▸ Listed entries:
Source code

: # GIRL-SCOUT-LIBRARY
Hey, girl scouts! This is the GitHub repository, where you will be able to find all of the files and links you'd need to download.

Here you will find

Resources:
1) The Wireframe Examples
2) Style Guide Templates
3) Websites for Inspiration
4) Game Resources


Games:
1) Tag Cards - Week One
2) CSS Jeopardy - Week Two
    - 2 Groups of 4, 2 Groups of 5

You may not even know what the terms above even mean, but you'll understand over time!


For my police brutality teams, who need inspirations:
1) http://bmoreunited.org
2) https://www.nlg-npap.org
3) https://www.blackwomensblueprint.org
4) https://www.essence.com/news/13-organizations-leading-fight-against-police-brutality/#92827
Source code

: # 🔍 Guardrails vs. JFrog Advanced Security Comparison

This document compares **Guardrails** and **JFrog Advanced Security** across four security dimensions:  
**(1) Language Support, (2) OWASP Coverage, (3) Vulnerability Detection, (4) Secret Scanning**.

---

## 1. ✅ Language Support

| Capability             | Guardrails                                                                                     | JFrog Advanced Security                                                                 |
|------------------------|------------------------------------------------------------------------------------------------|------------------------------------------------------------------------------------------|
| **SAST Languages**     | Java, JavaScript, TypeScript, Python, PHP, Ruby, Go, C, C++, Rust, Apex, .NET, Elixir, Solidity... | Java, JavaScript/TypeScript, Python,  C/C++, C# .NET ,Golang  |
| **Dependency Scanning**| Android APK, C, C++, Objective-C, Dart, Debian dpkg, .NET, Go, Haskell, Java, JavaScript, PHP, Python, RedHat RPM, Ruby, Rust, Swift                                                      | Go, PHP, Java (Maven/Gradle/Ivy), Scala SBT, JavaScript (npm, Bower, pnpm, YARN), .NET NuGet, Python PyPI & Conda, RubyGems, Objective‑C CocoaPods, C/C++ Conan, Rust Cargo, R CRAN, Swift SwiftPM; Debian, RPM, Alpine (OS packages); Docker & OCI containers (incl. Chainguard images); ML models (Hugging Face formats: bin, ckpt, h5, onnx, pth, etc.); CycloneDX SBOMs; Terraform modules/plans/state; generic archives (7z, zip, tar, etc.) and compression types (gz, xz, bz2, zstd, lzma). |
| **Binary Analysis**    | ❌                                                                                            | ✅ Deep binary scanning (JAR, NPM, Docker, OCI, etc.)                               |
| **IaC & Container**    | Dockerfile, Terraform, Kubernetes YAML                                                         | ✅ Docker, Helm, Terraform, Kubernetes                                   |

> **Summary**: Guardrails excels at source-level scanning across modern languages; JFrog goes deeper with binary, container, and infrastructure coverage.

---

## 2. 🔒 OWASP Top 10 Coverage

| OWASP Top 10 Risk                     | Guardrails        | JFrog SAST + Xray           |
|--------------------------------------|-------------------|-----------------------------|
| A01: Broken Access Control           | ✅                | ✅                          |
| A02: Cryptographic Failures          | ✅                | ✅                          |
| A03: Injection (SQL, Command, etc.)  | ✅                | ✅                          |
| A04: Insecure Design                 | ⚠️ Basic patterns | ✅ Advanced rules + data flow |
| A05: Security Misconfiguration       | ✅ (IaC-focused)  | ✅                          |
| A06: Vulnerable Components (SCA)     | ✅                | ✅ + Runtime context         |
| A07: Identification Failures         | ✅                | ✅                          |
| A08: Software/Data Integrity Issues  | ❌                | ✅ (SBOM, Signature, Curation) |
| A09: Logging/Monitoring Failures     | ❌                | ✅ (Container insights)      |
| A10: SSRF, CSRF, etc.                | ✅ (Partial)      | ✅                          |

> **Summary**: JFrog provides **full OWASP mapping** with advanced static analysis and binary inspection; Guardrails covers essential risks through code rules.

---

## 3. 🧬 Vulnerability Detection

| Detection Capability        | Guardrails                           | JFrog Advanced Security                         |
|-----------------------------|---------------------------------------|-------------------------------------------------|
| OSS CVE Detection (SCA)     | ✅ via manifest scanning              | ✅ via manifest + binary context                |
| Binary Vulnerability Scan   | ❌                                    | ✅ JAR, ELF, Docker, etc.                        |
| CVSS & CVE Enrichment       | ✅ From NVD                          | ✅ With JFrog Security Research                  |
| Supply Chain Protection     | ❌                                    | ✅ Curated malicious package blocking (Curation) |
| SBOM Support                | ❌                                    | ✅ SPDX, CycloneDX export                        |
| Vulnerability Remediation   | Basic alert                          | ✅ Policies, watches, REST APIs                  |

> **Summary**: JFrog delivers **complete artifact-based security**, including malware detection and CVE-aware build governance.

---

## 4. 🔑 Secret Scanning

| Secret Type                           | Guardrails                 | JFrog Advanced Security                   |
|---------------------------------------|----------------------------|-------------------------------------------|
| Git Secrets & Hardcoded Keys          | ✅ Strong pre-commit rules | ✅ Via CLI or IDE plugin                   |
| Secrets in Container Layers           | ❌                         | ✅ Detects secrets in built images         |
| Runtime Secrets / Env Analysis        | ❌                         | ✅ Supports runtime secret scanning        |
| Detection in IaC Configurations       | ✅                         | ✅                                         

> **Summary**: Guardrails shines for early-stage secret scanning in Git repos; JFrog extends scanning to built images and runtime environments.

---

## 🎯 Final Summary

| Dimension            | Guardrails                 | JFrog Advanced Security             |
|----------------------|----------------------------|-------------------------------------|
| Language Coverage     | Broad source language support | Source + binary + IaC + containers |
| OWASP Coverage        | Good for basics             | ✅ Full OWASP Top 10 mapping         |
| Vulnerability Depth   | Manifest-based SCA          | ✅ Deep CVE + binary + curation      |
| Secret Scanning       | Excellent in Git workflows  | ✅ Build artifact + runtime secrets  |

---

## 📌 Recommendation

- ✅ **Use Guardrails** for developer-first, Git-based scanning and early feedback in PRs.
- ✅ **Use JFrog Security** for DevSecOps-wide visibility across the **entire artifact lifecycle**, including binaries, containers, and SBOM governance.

▸ Description of the task: Each line of the data has to be written out exactly as it appears.

▸ Result of the task:
Source code

: # GIRL-SCOUT-LIBRARY
Hey, girl scouts! This is the GitHub repository, where you will be able to find all of the files and links you'd need to download.

Here you will find

Resources:
1) The Wireframe Examples
2) Style Guide Templates
3) Websites for Inspiration
4) Game Resources


Games:
1) Tag Cards - Week One
2) CSS Jeopardy - Week Two
    - 2 Groups of 4, 2 Groups of 5

You may not even know what the terms above even mean, but you'll understand over time!


For my police brutality teams, who need inspirations:
1) http://bmoreunited.org
2) https://www.nlg-npap.org
3) https://www.blackwomensblueprint.org
4) https://www.essence.com/news/13-organizations-leading-fight-against-police-brutality/#92827
Source code

: # 🔍 Guardrails vs. JFrog Advanced Security Comparison

This document compares **Guardrails** and **JFrog Advanced Security** across four security dimensions:  
**(1) Language Support, (2) OWASP Coverage, (3) Vulnerability Detection, (4) Secret Scanning**.

---

## 1. ✅ Language Support

| Capability             | Guardrails                                                                                     | JFrog Advanced Security                                                                 |
|------------------------|------------------------------------------------------------------------------------------------|------------------------------------------------------------------------------------------|
| **SAST Languages**     | Java, JavaScript, TypeScript, Python, PHP, Ruby, Go, C, C++, Rust, Apex, .NET, Elixir, Solidity... | Java, JavaScript/TypeScript, Python,  C/C++, C# .NET ,Golang  |
| **Dependency Scanning**| Android APK, C, C++, Objective-C, Dart, Debian dpkg, .NET, Go, Haskell, Java, JavaScript, PHP, Python, RedHat RPM, Ruby, Rust, Swift                                                      | Go, PHP, Java (Maven/Gradle/Ivy), Scala SBT, JavaScript (npm, Bower, pnpm, YARN), .NET NuGet, Python PyPI & Conda, RubyGems, Objective‑C CocoaPods, C/C++ Conan, Rust Cargo, R CRAN, Swift SwiftPM; Debian, RPM, Alpine (OS packages); Docker & OCI containers (incl. Chainguard images); ML models (Hugging Face formats: bin, ckpt, h5, onnx, pth, etc.); CycloneDX SBOMs; Terraform modules/plans/state; generic archives (7z, zip, tar, etc.) and compression types (gz, xz, bz2, zstd, lzma). |
| **Binary Analysis**    | ❌                                                                                            | ✅ Deep binary scanning (JAR, NPM, Docker, OCI, etc.)                               |
| **IaC & Container**    | Dockerfile, Terraform, Kubernetes YAML                                                         | ✅ Docker, Helm, Terraform, Kubernetes                                   |

> **Summary**: Guardrails excels at source-level scanning across modern languages; JFrog goes deeper with binary, container, and infrastructure coverage.

---

## 2. 🔒 OWASP Top 10 Coverage

| OWASP Top 10 Risk                     | Guardrails        | JFrog SAST + Xray           |
|--------------------------------------|-------------------|-----------------------------|
| A01: Broken Access Control           | ✅                | ✅                          |
| A02: Cryptographic Failures          | ✅                | ✅                          |
| A03: Injection (SQL, Command, etc.)  | ✅                | ✅                          |
| A04: Insecure Design                 | ⚠️ Basic patterns | ✅ Advanced rules + data flow |
| A05: Security Misconfiguration       | ✅ (IaC-focused)  | ✅                          |
| A06: Vulnerable Components (SCA)     | ✅                | ✅ + Runtime context         |
| A07: Identification Failures         | ✅                | ✅                          |
| A08: Software/Data Integrity Issues  | ❌                | ✅ (SBOM, Signature, Curation) |
| A09: Logging/Monitoring Failures     | ❌                | ✅ (Container insights)      |
| A10: SSRF, CSRF, etc.                | ✅ (Partial)      | ✅                          |

> **Summary**: JFrog provides **full OWASP mapping** with advanced static analysis and binary inspection; Guardrails covers essential risks through code rules.

---

## 3. 🧬 Vulnerability Detection

| Detection Capability        | Guardrails                           | JFrog Advanced Security                         |
|-----------------------------|---------------------------------------|-------------------------------------------------|
| OSS CVE Detection (SCA)     | ✅ via manifest scanning              | ✅ via manifest + binary context                |
| Binary Vulnerability Scan   | ❌                                    | ✅ JAR, ELF, Docker, etc.                        |
| CVSS & CVE Enrichment       | ✅ From NVD                          | ✅ With JFrog Security Research                  |
| Supply Chain Protection     | ❌                                    | ✅ Curated malicious package blocking (Curation) |
| SBOM Support                | ❌                                    | ✅ SPDX, CycloneDX export                        |
| Vulnerability Remediation   | Basic alert                          | ✅ Policies, watches, REST APIs                  |

> **Summary**: JFrog delivers **complete artifact-based security**, including malware detection and CVE-aware build governance.

---

## 4. 🔑 Secret Scanning

| Secret Type                           | Guardrails                 | JFrog Advanced Security                   |
|---------------------------------------|----------------------------|-------------------------------------------|
| Git Secrets & Hardcoded Keys          | ✅ Strong pre-commit rules | ✅ Via CLI or IDE plugin                   |
| Secrets in Container Layers           | ❌                         | ✅ Detects secrets in built images         |
| Runtime Secrets / Env Analysis        | ❌                         | ✅ Supports runtime secret scanning        |
| Detection in IaC Configurations       | ✅                         | ✅                                         

> **Summary**: Guardrails shines for early-stage secret scanning in Git repos; JFrog extends scanning to built images and runtime environments.

---

## 🎯 Final Summary

| Dimension            | Guardrails                 | JFrog Advanced Security             |
|----------------------|----------------------------|-------------------------------------|
| Language Coverage     | Broad source language support | Source + binary + IaC + containers |
| OWASP Coverage        | Good for basics             | ✅ Full OWASP Top 10 mapping         |
| Vulnerability Depth   | Manifest-based SCA          | ✅ Deep CVE + binary + curation      |
| Secret Scanning       | Excellent in Git workflows  | ✅ Build artifact + runtime secrets  |

---

## 📌 Recommendation

- ✅ **Use Guardrails** for developer-first, Git-based scanning and early feedback in PRs.
- ✅ **Use JFrog Security** for DevSecOps-wide visibility across the **entire artifact lifecycle**, including binaries, containers, and SBOM governance.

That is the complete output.